PROBLEM: What are the lines from the top of the entries below through the line containing "### GetPulpLabelsOk"? Return them exactly, both ends included, without the pictures.

BEGIN

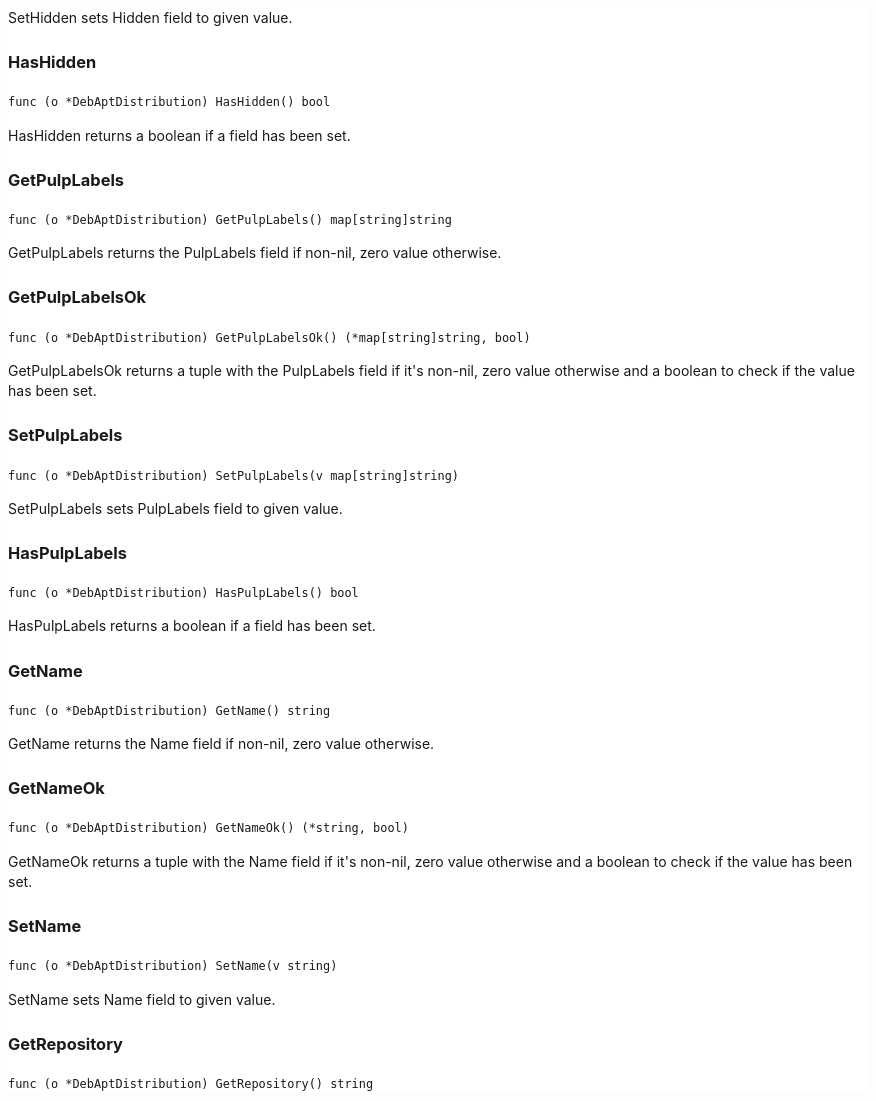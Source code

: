 SetHidden sets Hidden field to given value.

### HasHidden

`func (o *DebAptDistribution) HasHidden() bool`

HasHidden returns a boolean if a field has been set.

### GetPulpLabels

`func (o *DebAptDistribution) GetPulpLabels() map[string]string`

GetPulpLabels returns the PulpLabels field if non-nil, zero value otherwise.

### GetPulpLabelsOk

`func (o *DebAptDistribution) GetPulpLabelsOk() (*map[string]string, bool)`

GetPulpLabelsOk returns a tuple with the PulpLabels field if it's non-nil, zero value otherwise
and a boolean to check if the value has been set.

### SetPulpLabels

`func (o *DebAptDistribution) SetPulpLabels(v map[string]string)`

SetPulpLabels sets PulpLabels field to given value.

### HasPulpLabels

`func (o *DebAptDistribution) HasPulpLabels() bool`

HasPulpLabels returns a boolean if a field has been set.

### GetName

`func (o *DebAptDistribution) GetName() string`

GetName returns the Name field if non-nil, zero value otherwise.

### GetNameOk

`func (o *DebAptDistribution) GetNameOk() (*string, bool)`

GetNameOk returns a tuple with the Name field if it's non-nil, zero value otherwise
and a boolean to check if the value has been set.

### SetName

`func (o *DebAptDistribution) SetName(v string)`

SetName sets Name field to given value.


### GetRepository

`func (o *DebAptDistribution) GetRepository() string`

END

YOUR SOLUTION:
Source code

: SetHidden sets Hidden field to given value.

### HasHidden

`func (o *DebAptDistribution) HasHidden() bool`

HasHidden returns a boolean if a field has been set.

### GetPulpLabels

`func (o *DebAptDistribution) GetPulpLabels() map[string]string`

GetPulpLabels returns the PulpLabels field if non-nil, zero value otherwise.

### GetPulpLabelsOk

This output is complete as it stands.